# Lab 4 - Oral Flag Feedback

Most of your are probably familiar with Dr. Malone's oral flag presentation review website.  The file `OralFlag_example.csv` contains an example table dump from associated Dr. Malone's database.  Your job is to make an number of summary files, as described below.

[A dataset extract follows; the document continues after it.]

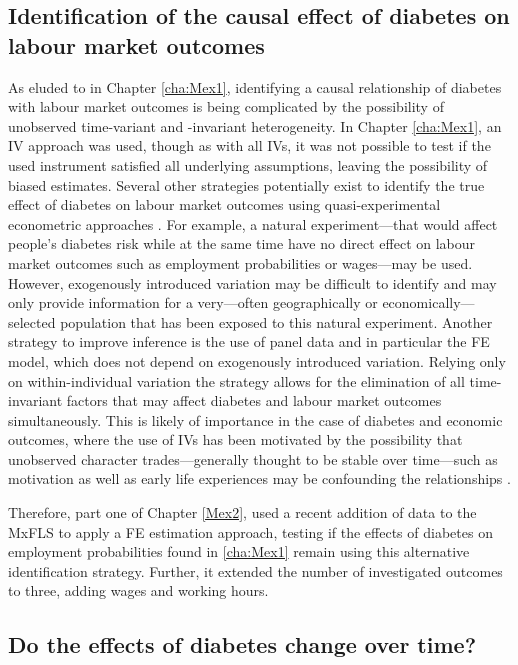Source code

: \subsection{Identification of the causal effect of diabetes on labour market outcomes}

As eluded to in Chapter \ref{cha:Mex1}, identifying a causal relationship of diabetes with labour market outcomes is being complicated by the possibility of unobserved time-variant and -invariant heterogeneity. In Chapter \ref{cha:Mex1}, an \ac{IV} approach was used, though as with all \acp{IV}, it was not possible to test if the used instrument satisfied all underlying assumptions, leaving the possibility of biased estimates. Several other strategies potentially exist to identify the true effect of diabetes on labour market outcomes using quasi-experimental econometric approaches \parencite{Antonakis2012}. For example, a natural experiment---that would affect people's diabetes risk while at the same time have no direct effect on labour market outcomes such as employment probabilities or wages---may be used. However, exogenously introduced variation may be difficult to identify and may only provide information for a very---often geographically or economically---selected population that has been exposed to this natural experiment. Another strategy to improve inference is the use of panel data and in particular the \ac{FE} model, which does not depend on exogenously introduced variation. Relying only on within-individual variation the strategy allows for the elimination of all time-invariant factors that may affect diabetes and labour market outcomes simultaneously. This is likely of importance in the case of diabetes and economic outcomes, where the use of \ac{IV}s has been motivated by the possibility that unobserved character trades---generally thought to be stable over time---such as motivation as well as early life experiences may be confounding the relationships \parencite{Seuring2015}.

Therefore, part one of Chapter \ref{Mex2}, used a recent addition of data to the \ac{MxFLS} to apply a \ac{FE} estimation approach, testing if the effects of diabetes on employment probabilities found in \ref{cha:Mex1} remain using this alternative identification strategy. Further, it extended the number of investigated outcomes to three, adding wages and working hours.

\subsection{Do the effects of diabetes change over time?}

## <font color="red"> Problem 1 - Read and Inspect the File</font>

Read the file `OralFlag_example.csv` and inspect the columns, looking for any possible errors.  Note that the file is missing a header, so I have provided the column labels below.

In [1]:
%reset -f
import pandas as pd
from dfply import *
oral_flag_columns = ['Id', 'Time', 'Term', 'Submission', 'Group', 'Reviewer',
                     'Knowledge_of_Subject', 'Clear_Outcomes', 'Organization', 'Delivery',
                     'Comments_Most_Effective', 'Comments_Improvements']

In [2]:
oralFlag = pd.read_csv("Data/OralFlag_example.csv",names = oral_flag_columns)
oralFlag.head()

Unnamed: 0,Id,Time,Term,Submission,Group,Reviewer,Knowledge_of_Subject,Clear_Outcomes,Organization,Delivery,Comments_Most_Effective,Comments_Improvements
0,1,2011-01-01 00:00:00.000000000,Fall2018,1,1,Chris,3,2,1,3,I hate R almost as much as Excel!!1!,I hate R almost as much as Excel!!1!
1,2,2011-01-01 00:14:32.727272704,Fall2018,1,1,Brant,2,3,3,2,Silas looks young enough to be a student,Silas looks young enough to be a student
2,3,2011-01-01 00:29:05.454545408,Fall2018,1,1,April,3,1,3,1,I hate R almost as much as Excel!!1!,I hate R almost as much as Excel!!1!
3,4,2011-01-01 00:43:38.181818112,Fall2018,1,1,Tisha,2,1,2,3,Silas is dumb,Silas is dumb
4,5,2011-01-01 00:58:10.909090816,Fall2018,1,1,Todd,3,1,1,1,Iverson >> Bergen,Iverson >> Bergen


In [3]:
oralFlag["Comments_Most_Effective"] = [x if x!="Silas is dumb" else "Silas is Dork" for x in oralFlag.Comments_Most_Effective]


In [4]:
oralFlag["Comments_Most_Effective"].head()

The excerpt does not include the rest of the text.